### Prompt
Going through the data below, find how many lines include the word "localhost", and reply with that number alone.

───── Supplied information

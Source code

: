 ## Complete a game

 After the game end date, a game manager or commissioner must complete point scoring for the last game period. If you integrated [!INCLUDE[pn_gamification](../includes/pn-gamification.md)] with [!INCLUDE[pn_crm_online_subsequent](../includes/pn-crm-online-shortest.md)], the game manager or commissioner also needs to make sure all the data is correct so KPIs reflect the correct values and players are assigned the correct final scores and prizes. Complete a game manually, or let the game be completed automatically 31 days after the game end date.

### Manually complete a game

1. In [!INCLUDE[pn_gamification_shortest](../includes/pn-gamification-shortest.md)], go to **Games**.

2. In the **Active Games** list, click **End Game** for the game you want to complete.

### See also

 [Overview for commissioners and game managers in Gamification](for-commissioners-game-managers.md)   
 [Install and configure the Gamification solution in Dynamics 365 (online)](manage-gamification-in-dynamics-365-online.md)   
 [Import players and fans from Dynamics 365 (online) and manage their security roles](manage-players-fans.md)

──────────
───── Supplied information

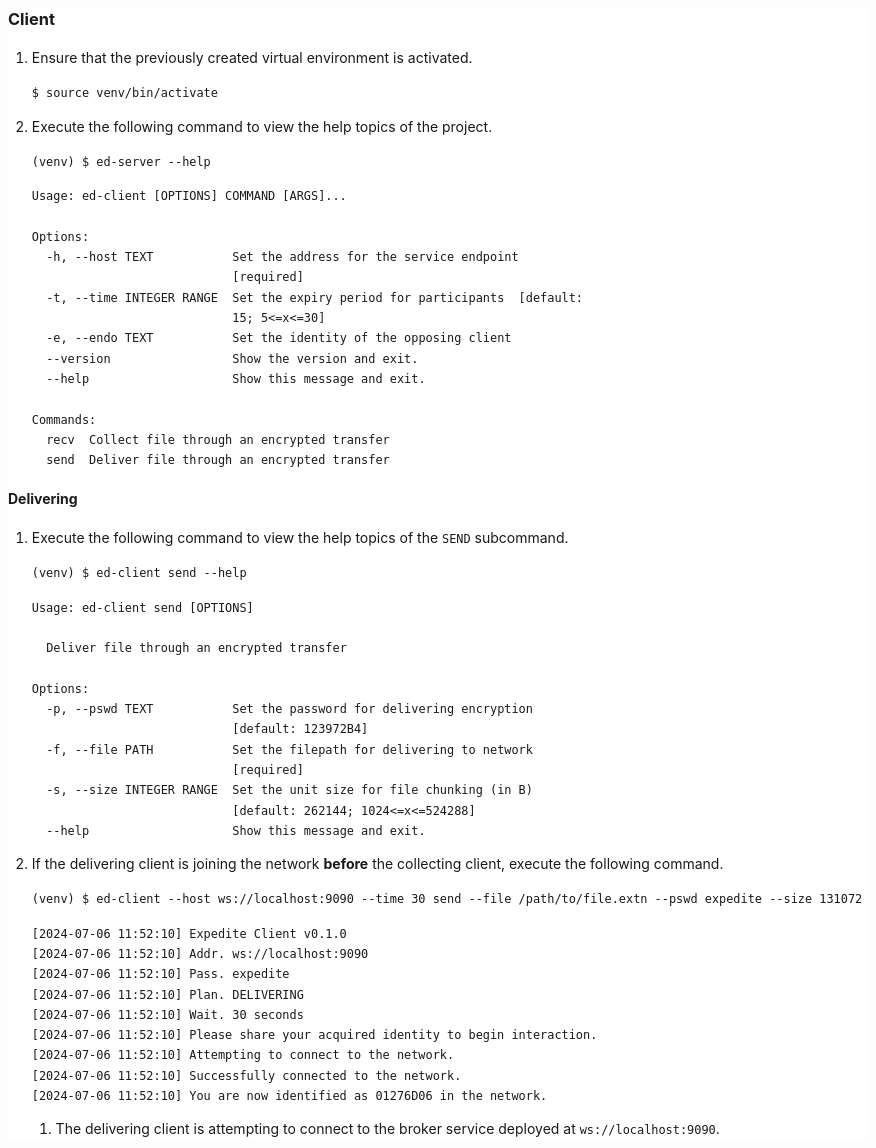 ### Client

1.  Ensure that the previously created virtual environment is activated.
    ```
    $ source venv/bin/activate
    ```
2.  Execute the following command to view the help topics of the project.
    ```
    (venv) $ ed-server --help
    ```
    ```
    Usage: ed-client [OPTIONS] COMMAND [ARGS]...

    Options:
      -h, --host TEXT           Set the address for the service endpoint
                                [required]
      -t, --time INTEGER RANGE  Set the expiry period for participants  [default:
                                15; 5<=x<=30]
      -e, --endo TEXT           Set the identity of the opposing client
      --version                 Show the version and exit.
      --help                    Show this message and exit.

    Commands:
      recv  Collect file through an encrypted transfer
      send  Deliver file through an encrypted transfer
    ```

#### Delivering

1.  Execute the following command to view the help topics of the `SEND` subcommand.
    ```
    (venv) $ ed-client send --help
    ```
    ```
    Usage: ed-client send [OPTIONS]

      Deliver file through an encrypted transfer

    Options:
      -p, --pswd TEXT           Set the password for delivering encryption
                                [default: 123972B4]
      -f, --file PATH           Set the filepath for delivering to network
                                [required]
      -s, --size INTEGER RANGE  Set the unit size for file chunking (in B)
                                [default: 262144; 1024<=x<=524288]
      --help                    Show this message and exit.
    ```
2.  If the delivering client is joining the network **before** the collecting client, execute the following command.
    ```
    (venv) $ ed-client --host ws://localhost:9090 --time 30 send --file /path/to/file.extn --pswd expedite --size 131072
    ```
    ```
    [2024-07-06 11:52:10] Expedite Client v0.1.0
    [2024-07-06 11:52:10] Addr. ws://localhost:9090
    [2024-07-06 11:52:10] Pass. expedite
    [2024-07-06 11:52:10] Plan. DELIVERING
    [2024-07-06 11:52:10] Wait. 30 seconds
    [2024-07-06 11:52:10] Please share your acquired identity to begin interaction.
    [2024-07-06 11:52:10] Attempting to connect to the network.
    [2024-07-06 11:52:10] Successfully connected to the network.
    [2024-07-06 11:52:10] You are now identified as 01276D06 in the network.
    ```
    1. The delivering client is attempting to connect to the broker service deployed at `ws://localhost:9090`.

──────────

### Answer space
3